Ele já se apresentou em Maringá duas vezes com todo o grupo e também já fez discotecagem sozinho. Em entrevista, ele falou um pouco sobre a apresentação e o cenário do rap.

Depois do último show do Racionais aqui em Maringá ter sido um sucesso, você está de volta, agora sem o grupo, como já esteve em outra oportunidade. Qual a expectativa para a apresentação?
KL Jay - Eu acho que vai ser muito bom. O pessoal é muito animado. Além disso, tenho uma sintonia muito boa com o Marco, nós tocamos juntos em São Paulo, no Sintonia DJ Club. Então, acredito que vai ser uma grande festa. Maringá é uma cidade muito agradável, clima legal, gente simpática e animada.

Você é considerado pelos fãs como um dos ícones do rap nacional. Como se sente em relação a isso?
Eu sou muito grato pelo carinho e pelo respeito, sou apaixonado pela minha profissão e agradeço demais ao rap, que não é apenas uma cultura, mas um estilo de vida, que abriu muitas portas, inclusive para enxergar melhor o mundo. Sou muito fiel ao hip hop e nunca quis nada em troca, é algo incondicional, acho que é por isso que tem esse carinho das pessoas e é algo muito bom. É bom receber elogios, ser respeitado, mas não é por isso que faço, é por amor.

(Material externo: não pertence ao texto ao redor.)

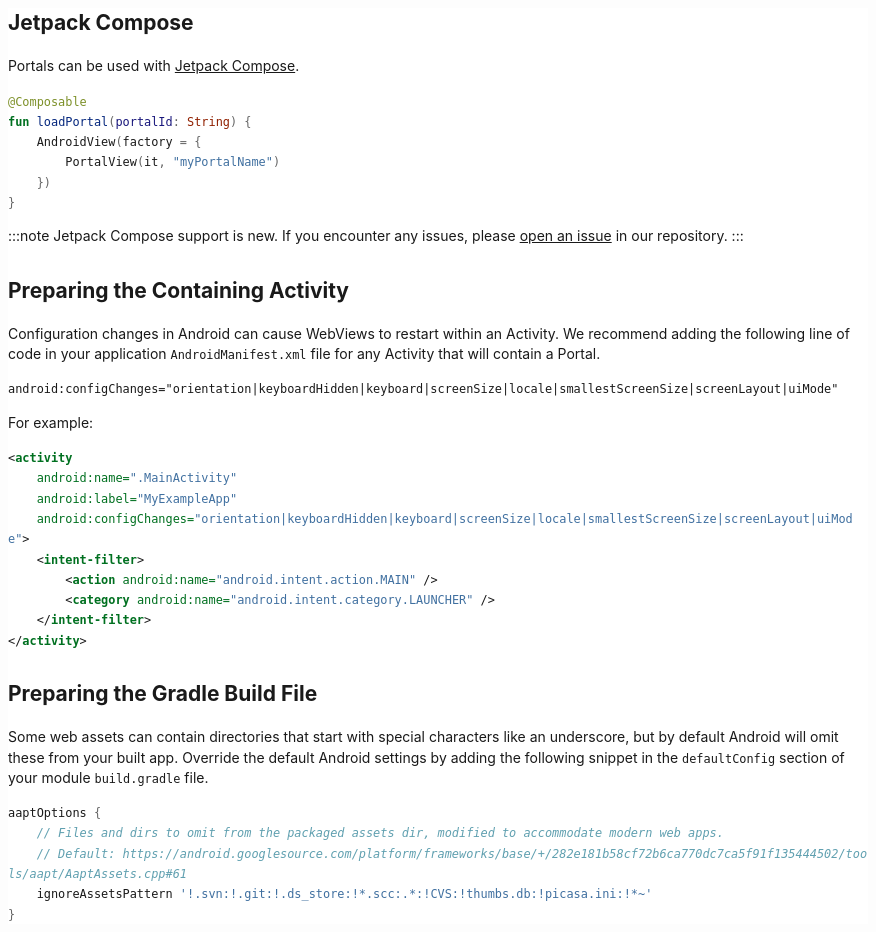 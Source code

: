 </TabItem>
</Tabs>

## Jetpack Compose

Portals can be used with [Jetpack Compose](https://developer.android.com/jetpack/compose).

```kotlin
@Composable
fun loadPortal(portalId: String) {
    AndroidView(factory = {
        PortalView(it, "myPortalName")
    })
}
```

:::note
Jetpack Compose support is new. If you encounter any issues, please [open an issue](https://github.com/ionic-team/ionic-portals-android) in our repository.
:::

## Preparing the Containing Activity

Configuration changes in Android can cause WebViews to restart within an Activity. We recommend adding the following line of code in your application `AndroidManifest.xml` file for any Activity that will contain a Portal.

`android:configChanges="orientation|keyboardHidden|keyboard|screenSize|locale|smallestScreenSize|screenLayout|uiMode"`

For example:

```xml
<activity
    android:name=".MainActivity"
    android:label="MyExampleApp"
    android:configChanges="orientation|keyboardHidden|keyboard|screenSize|locale|smallestScreenSize|screenLayout|uiMode">
    <intent-filter>
        <action android:name="android.intent.action.MAIN" />
        <category android:name="android.intent.category.LAUNCHER" />
    </intent-filter>
</activity>
```

## Preparing the Gradle Build File

Some web assets can contain directories that start with special characters like an underscore, but by default Android will omit these from your built app. Override the default Android settings by adding the following snippet in the `defaultConfig` section of your module `build.gradle` file.

```groovy
aaptOptions {
    // Files and dirs to omit from the packaged assets dir, modified to accommodate modern web apps.
    // Default: https://android.googlesource.com/platform/frameworks/base/+/282e181b58cf72b6ca770dc7ca5f91f135444502/tools/aapt/AaptAssets.cpp#61
    ignoreAssetsPattern '!.svn:!.git:!.ds_store:!*.scc:.*:!CVS:!thumbs.db:!picasa.ini:!*~'
}
```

Impossível falar de rap sem falar de questões sociais. No início da música "Capítulo 4, Versículo 3" há a denúncia da violência contra o jovem negro. Já se passaram anos e os dados continuam preocupantes. Você acredita que a sociedade ainda pode evoluir nessa questão?
A gente tem que acreditar. Racismo é uma doença, assim como o câncer, mas o mundo está mudando, ficando mais democrático. Talvez ainda demore muito tempo porque o racismo é um chip defeituoso da humanidade, mas embora os dados ainda sejam os mesmos da música, mais pretos estão ocupando cargos importantes, entrando para as universidades e aumentando a renda.

Gilberto Gil disse há algum tempo em entrevista à Folha de S. Paulo que o discurso de protesto migrou da MPB para o rap. Você acha que ser uma das poucas válvulas de escape para a indignação com a situação do País, principalmente nas periferias, traz uma responsabilidade ainda maior?
O rap sempre falou desses problemas, há quarenta anos atrás já tinha esse discurso, mas acho que agora o leque de assuntos está muito mais vasto. Mas sempre vai ter espaço para tratar disso, é só querer.

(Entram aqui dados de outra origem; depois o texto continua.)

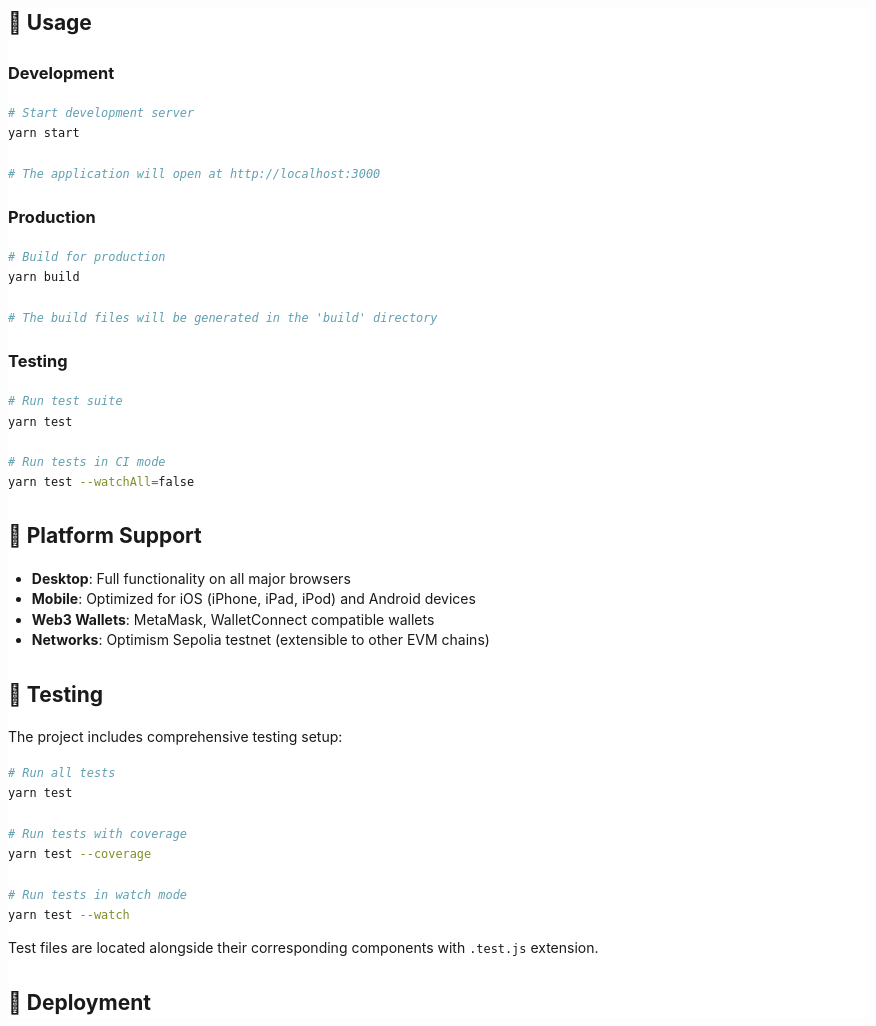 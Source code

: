 ## 🎯 Usage

### Development
```bash
# Start development server
yarn start

# The application will open at http://localhost:3000
```

### Production
```bash
# Build for production
yarn build

# The build files will be generated in the 'build' directory
```

### Testing
```bash
# Run test suite
yarn test

# Run tests in CI mode
yarn test --watchAll=false
```

## 📱 Platform Support

- **Desktop**: Full functionality on all major browsers
- **Mobile**: Optimized for iOS (iPhone, iPad, iPod) and Android devices
- **Web3 Wallets**: MetaMask, WalletConnect compatible wallets
- **Networks**: Optimism Sepolia testnet (extensible to other EVM chains)

## 🧪 Testing

The project includes comprehensive testing setup:

```bash
# Run all tests
yarn test

# Run tests with coverage
yarn test --coverage

# Run tests in watch mode
yarn test --watch
```

Test files are located alongside their corresponding components with `.test.js` extension.

## 🔄 Deployment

Em algum momento você foi ou sentiu medo de ser repreendido de alguma forma por causa do engajamento social?
Não. Contamos a verdade e isso não há quem conteste. A verdade é a verdade. A atitude que sempre tivemos é de ficar atento a uma possível retaliação, mas contra a verdade ninguém pode, o rap tem muita força.

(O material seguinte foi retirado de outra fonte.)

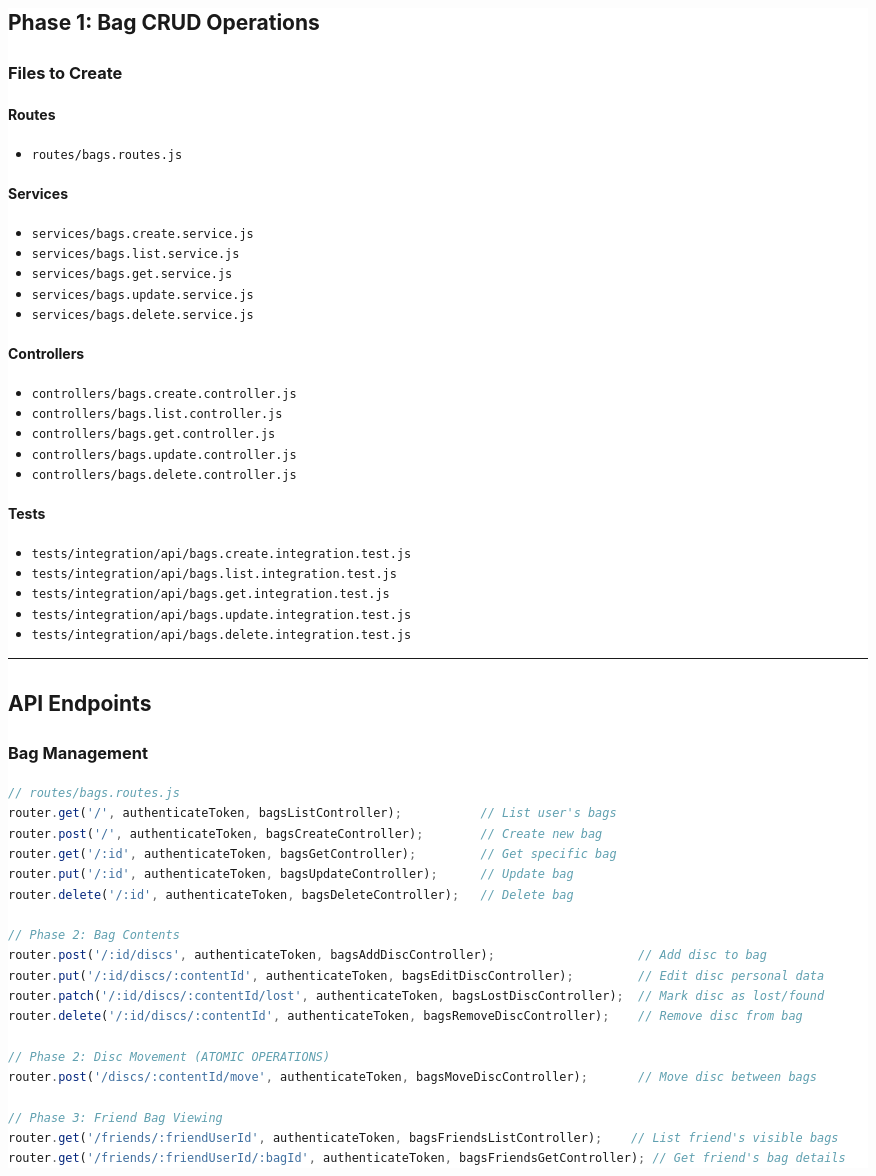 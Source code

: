
## Phase 1: Bag CRUD Operations

### Files to Create

#### Routes
- `routes/bags.routes.js`

#### Services
- `services/bags.create.service.js`
- `services/bags.list.service.js`
- `services/bags.get.service.js`
- `services/bags.update.service.js`
- `services/bags.delete.service.js`

#### Controllers
- `controllers/bags.create.controller.js`
- `controllers/bags.list.controller.js`
- `controllers/bags.get.controller.js`
- `controllers/bags.update.controller.js`
- `controllers/bags.delete.controller.js`

#### Tests
- `tests/integration/api/bags.create.integration.test.js`
- `tests/integration/api/bags.list.integration.test.js`
- `tests/integration/api/bags.get.integration.test.js`
- `tests/integration/api/bags.update.integration.test.js`
- `tests/integration/api/bags.delete.integration.test.js`

---

## API Endpoints

### Bag Management
```javascript
// routes/bags.routes.js
router.get('/', authenticateToken, bagsListController);           // List user's bags
router.post('/', authenticateToken, bagsCreateController);        // Create new bag
router.get('/:id', authenticateToken, bagsGetController);         // Get specific bag
router.put('/:id', authenticateToken, bagsUpdateController);      // Update bag
router.delete('/:id', authenticateToken, bagsDeleteController);   // Delete bag

// Phase 2: Bag Contents
router.post('/:id/discs', authenticateToken, bagsAddDiscController);                    // Add disc to bag
router.put('/:id/discs/:contentId', authenticateToken, bagsEditDiscController);         // Edit disc personal data
router.patch('/:id/discs/:contentId/lost', authenticateToken, bagsLostDiscController);  // Mark disc as lost/found
router.delete('/:id/discs/:contentId', authenticateToken, bagsRemoveDiscController);    // Remove disc from bag

// Phase 2: Disc Movement (ATOMIC OPERATIONS)
router.post('/discs/:contentId/move', authenticateToken, bagsMoveDiscController);       // Move disc between bags

// Phase 3: Friend Bag Viewing
router.get('/friends/:friendUserId', authenticateToken, bagsFriendsListController);    // List friend's visible bags
router.get('/friends/:friendUserId/:bagId', authenticateToken, bagsFriendsGetController); // Get friend's bag details
```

O prefeito de São Paulo, Fernando Haddad, esteve recentemente no Vaticano e levou um disco do Racionais para o Papa, por indicação de jovens da periferia e você assinou o disco. Qual a importância disso para você?
Achei o gesto muito legal. Tem todo um simbolismo entregar um disco de pessoas que fazem rap. Poderia ser qualquer outro, de rock, por exemplo, mas foi rap e isso é legal demais.

O rap sempre teve um olhar diferente por parte da sociedade, tachado como música de “bandido”, mas o gênero é o mais ouvido no mundo, segundo revela o “mapa-mundi musical”, publicado pelo Spotify. Você acredita que o preconceito em relação ao rap tem diminuído?
Sim. Geralmente tem aquele preconceito velado, que as pessoas não assumem, mas está mudando. No Brasil está diminuindo bastante.

E para finalizar, fugindo um pouco da música e entrando em questões políticas, o que você achou dos movimentos contra o governo, do último domingo?
Acho que representou uma briga tribal e política. Mas eu não acredito mais nisso, nem nos partidos, e aí falo por mim e não pelo grupo, não acredito em PT, nem PSDB, ninguém. Acredito que quem vai mudar o País são as pessoas, aquelas que que realmente tem vontade de fazer alguma coisa, de acabar com a desigualdade, pode ser de qualquer partido.